Sterling & Stone have worked out that teaching other people how to write messes up their sales.

Let’s say I buy one of their books on writing. My ‘also-boughts’ will be an erratic mix of romance, historical romance, erotica and non-fiction writing. Another person’s ‘also-boughts’ might be hard core sci-fi, military fiction, non-fiction war history and non-fiction writing.

With those kinds of stats Amazon does not offer Sterling & Stone’s works to other people browsing the site because it can’t guess what people would like it. Everyone’s mixed up buying history confuses it.

Sterling & Stone know this because they have literally written a book and marketed it to a select email list of people who like that exact genre. It did better than their other works because it had clean ‘also-boughts’.

So, as a result, they will no longer write books on how to help other authors.

And that is obviously something that other people are going to realise as well. Not many of them will invest this much time and money into a solution.

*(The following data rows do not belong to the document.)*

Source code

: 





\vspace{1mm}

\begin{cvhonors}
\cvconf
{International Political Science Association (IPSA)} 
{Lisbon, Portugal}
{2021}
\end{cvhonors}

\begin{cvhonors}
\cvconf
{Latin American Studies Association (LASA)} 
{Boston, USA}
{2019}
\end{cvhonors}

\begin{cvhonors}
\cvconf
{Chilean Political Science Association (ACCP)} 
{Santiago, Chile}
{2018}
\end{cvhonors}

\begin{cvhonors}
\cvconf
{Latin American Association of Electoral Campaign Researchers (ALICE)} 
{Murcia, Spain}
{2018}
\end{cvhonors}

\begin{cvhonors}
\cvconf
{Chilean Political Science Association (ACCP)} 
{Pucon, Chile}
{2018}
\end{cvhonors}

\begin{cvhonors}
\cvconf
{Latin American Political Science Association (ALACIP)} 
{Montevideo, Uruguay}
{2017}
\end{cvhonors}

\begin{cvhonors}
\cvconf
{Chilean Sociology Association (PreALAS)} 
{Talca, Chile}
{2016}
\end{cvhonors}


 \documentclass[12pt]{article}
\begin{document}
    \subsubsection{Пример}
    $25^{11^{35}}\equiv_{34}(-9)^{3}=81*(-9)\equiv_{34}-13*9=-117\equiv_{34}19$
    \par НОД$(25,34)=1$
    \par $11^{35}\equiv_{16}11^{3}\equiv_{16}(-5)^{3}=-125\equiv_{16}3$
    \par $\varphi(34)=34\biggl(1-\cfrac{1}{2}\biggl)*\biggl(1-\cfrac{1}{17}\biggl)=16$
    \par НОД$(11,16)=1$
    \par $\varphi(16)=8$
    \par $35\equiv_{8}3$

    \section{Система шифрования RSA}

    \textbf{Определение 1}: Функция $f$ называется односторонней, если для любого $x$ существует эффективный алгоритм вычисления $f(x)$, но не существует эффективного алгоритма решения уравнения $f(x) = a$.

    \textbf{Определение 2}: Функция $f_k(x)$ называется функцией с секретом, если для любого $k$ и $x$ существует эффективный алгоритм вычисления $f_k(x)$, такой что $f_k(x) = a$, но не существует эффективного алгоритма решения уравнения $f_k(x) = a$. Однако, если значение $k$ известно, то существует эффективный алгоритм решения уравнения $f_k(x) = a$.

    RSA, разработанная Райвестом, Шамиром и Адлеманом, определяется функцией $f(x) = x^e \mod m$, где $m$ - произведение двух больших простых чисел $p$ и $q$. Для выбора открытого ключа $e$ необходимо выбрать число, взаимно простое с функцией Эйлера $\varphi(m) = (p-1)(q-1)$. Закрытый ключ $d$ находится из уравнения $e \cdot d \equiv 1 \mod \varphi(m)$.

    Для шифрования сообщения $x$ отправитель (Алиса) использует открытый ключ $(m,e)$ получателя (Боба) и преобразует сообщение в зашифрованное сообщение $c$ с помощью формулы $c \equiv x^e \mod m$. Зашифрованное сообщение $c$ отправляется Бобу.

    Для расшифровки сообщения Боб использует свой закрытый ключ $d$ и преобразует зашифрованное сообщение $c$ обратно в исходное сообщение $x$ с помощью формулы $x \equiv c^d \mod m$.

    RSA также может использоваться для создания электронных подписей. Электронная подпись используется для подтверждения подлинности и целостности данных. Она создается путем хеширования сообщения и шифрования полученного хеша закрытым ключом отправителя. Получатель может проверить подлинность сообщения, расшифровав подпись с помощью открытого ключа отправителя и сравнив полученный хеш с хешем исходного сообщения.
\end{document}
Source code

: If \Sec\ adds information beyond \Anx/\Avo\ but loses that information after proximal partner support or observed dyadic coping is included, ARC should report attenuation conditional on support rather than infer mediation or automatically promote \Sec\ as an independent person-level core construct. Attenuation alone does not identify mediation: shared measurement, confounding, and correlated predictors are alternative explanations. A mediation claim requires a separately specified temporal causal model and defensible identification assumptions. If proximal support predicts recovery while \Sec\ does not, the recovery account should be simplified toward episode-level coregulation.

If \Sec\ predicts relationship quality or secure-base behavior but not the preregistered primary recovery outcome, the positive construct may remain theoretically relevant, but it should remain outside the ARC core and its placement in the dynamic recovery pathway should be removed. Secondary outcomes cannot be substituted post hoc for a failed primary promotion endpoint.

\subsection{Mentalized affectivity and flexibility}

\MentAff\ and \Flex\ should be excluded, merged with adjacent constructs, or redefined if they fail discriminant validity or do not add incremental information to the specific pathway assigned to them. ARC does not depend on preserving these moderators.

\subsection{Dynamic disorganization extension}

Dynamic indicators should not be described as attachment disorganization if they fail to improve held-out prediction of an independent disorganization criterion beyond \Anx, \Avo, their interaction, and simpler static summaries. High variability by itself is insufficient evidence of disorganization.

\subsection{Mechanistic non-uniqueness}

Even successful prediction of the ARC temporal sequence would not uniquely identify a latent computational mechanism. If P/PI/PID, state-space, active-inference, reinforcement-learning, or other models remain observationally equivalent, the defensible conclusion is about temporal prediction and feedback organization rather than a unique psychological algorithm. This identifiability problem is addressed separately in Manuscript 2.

Although I did hear Rachael Herron say her ‘also-boughts’ were pretty clean, so maybe Amazon is neatening the process up? %%

I hope so because a lot of peoples’ livelihoods depend on it. $$

Links:

**the proviso was that you had a series in mind. That you completed the first book in six months and they would give you a $500 cover. Also no erotica. Amazon sends all erotica writers to an algorithm ‘dungeon’. Sighs…

*! Please report people who do this or who stuff multiple works in until the actual book is a tiny percentage of the whole. Samples are fine, I love samples.

sterling & stone

%% she was talking to J Thorn on the Petal to the Metal podcast

$$ not mine obvs… dammit AM, finish your shit.